(Records excerpted from a collection)
------------------------

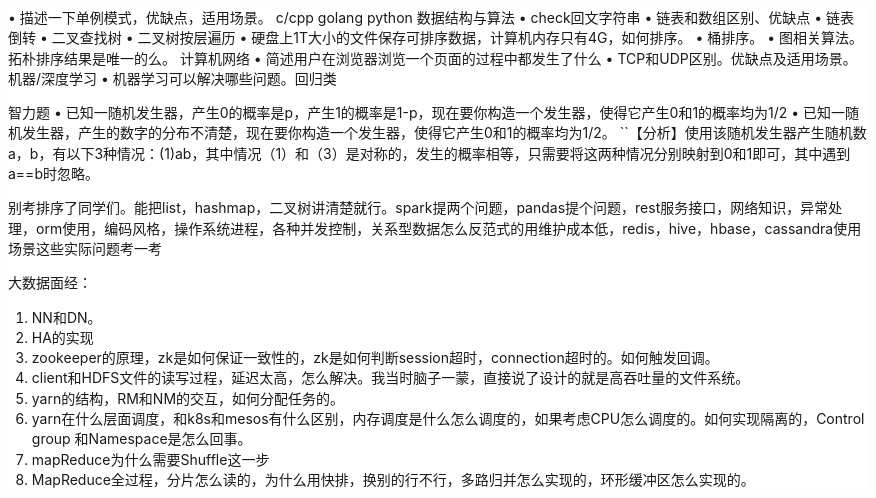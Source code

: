  • 描述一下单例模式，优缺点，适用场景。
c/cpp
golang
python
数据结构与算法
 • check回文字符串
 • 链表和数组区别、优缺点
 • 链表倒转
 • 二叉查找树
 • 二叉树按层遍历
 • 硬盘上1T大小的文件保存可排序数据，计算机内存只有4G，如何排序。
 • 桶排序。
 • 图相关算法。拓朴排序结果是唯一的么。
计算机网络
 • 简述用户在浏览器浏览一个页面的过程中都发生了什么
 • TCP和UDP区别。优缺点及适用场景。
机器/深度学习
 • 机器学习可以解决哪些问题。回归类

智力题
 • 已知一随机发生器，产生0的概率是p，产生1的概率是1-p，现在要你构造一个发生器，使得它产生0和1的概率均为1/2
 • 已知一随机发生器，产生的数字的分布不清楚，现在要你构造一个发生器，使得它产生0和1的概率均为1/2。
``【分析】使用该随机发生器产生随机数a，b，有以下3种情况：(1)ab，其中情况（1）和（3）是对称的，发生的概率相等，只需要将这两种情况分别映射到0和1即可，其中遇到a==b时忽略。


别考排序了同学们。能把list，hashmap，二叉树讲清楚就行。spark提两个问题，pandas提个问题，rest服务接口，网络知识，异常处理，orm使用，编码风格，操作系统进程，各种并发控制，关系型数据怎么反范式的用维护成本低，redis，hive，hbase，cassandra使用场景这些实际问题考一考

大数据面经：

1. NN和DN。
2. HA的实现
3. zookeeper的原理，zk是如何保证一致性的，zk是如何判断session超时，connection超时的。如何触发回调。
4. client和HDFS文件的读写过程，延迟太高，怎么解决。我当时脑子一蒙，直接说了设计的就是高吞吐量的文件系统。
5. yarn的结构，RM和NM的交互，如何分配任务的。
6. yarn在什么层面调度，和k8s和mesos有什么区别，内存调度是什么怎么调度的，如果考虑CPU怎么调度的。如何实现隔离的，Control group 和Namespace是怎么回事。
7. mapReduce为什么需要Shuffle这一步
8. MapReduce全过程，分片怎么读的，为什么用快排，换别的行不行，多路归并怎么实现的，环形缓冲区怎么实现的。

------------------------

Problem to work on
A verbatim copy of the data, pictures removed, is the expected result.

Solved exercise
Source code

:  • 描述一下单例模式，优缺点，适用场景。
c/cpp
golang
python
数据结构与算法
 • check回文字符串
 • 链表和数组区别、优缺点
 • 链表倒转
 • 二叉查找树
 • 二叉树按层遍历
 • 硬盘上1T大小的文件保存可排序数据，计算机内存只有4G，如何排序。
 • 桶排序。
 • 图相关算法。拓朴排序结果是唯一的么。
计算机网络
 • 简述用户在浏览器浏览一个页面的过程中都发生了什么
 • TCP和UDP区别。优缺点及适用场景。
机器/深度学习
 • 机器学习可以解决哪些问题。回归类

智力题
 • 已知一随机发生器，产生0的概率是p，产生1的概率是1-p，现在要你构造一个发生器，使得它产生0和1的概率均为1/2
 • 已知一随机发生器，产生的数字的分布不清楚，现在要你构造一个发生器，使得它产生0和1的概率均为1/2。
``【分析】使用该随机发生器产生随机数a，b，有以下3种情况：(1)ab，其中情况（1）和（3）是对称的，发生的概率相等，只需要将这两种情况分别映射到0和1即可，其中遇到a==b时忽略。


别考排序了同学们。能把list，hashmap，二叉树讲清楚就行。spark提两个问题，pandas提个问题，rest服务接口，网络知识，异常处理，orm使用，编码风格，操作系统进程，各种并发控制，关系型数据怎么反范式的用维护成本低，redis，hive，hbase，cassandra使用场景这些实际问题考一考

大数据面经：

1. NN和DN。
2. HA的实现
3. zookeeper的原理，zk是如何保证一致性的，zk是如何判断session超时，connection超时的。如何触发回调。
4. client和HDFS文件的读写过程，延迟太高，怎么解决。我当时脑子一蒙，直接说了设计的就是高吞吐量的文件系统。
5. yarn的结构，RM和NM的交互，如何分配任务的。
6. yarn在什么层面调度，和k8s和mesos有什么区别，内存调度是什么怎么调度的，如果考虑CPU怎么调度的。如何实现隔离的，Control group 和Namespace是怎么回事。
7. mapReduce为什么需要Shuffle这一步
8. MapReduce全过程，分片怎么读的，为什么用快排，换别的行不行，多路归并怎么实现的，环形缓冲区怎么实现的。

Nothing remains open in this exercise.